To do: Wherever "models" shows up in the records below, copy the whole line.

Data provided:
○ ○ ○ ○ ○

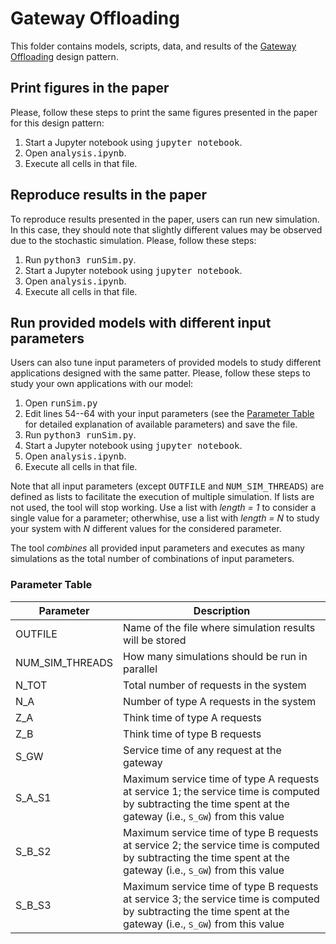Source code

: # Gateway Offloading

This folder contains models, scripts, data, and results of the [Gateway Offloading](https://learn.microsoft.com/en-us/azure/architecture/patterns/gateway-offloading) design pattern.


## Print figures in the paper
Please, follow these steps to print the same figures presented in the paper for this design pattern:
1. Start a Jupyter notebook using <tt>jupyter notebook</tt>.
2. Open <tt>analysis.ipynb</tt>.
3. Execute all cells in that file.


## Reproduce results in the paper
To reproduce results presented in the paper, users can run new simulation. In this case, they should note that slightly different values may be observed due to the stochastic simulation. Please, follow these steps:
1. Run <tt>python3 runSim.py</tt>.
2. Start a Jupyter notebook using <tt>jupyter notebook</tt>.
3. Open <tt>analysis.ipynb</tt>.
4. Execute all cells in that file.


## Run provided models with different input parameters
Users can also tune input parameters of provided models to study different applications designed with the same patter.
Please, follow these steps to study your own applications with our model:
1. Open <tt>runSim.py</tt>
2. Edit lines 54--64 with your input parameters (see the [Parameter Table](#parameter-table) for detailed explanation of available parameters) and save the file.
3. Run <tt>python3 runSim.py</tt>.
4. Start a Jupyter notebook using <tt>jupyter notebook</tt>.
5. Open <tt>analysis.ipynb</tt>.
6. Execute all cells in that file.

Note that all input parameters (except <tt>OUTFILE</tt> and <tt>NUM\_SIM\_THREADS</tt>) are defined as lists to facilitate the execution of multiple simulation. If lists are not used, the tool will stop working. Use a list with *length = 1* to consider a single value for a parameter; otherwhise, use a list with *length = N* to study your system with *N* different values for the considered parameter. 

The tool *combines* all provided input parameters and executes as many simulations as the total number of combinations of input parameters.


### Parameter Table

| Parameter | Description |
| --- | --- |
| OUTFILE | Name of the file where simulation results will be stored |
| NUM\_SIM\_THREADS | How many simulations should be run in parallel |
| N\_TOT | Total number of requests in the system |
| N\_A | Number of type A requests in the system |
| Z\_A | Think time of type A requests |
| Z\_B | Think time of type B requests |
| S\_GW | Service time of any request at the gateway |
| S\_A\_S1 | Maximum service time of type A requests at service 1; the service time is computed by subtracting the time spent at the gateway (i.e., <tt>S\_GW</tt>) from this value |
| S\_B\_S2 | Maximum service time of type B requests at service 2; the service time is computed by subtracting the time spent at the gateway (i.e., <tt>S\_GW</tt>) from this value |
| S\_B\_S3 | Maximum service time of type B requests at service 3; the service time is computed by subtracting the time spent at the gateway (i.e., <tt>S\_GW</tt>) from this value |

○ ○ ○ ○ ○

Answer for the task:
This folder contains models, scripts, data, and results of the [Gateway Offloading](https://learn.microsoft.com/en-us/azure/architecture/patterns/gateway-offloading) design pattern.
## Run provided models with different input parameters
Users can also tune input parameters of provided models to study different applications designed with the same patter.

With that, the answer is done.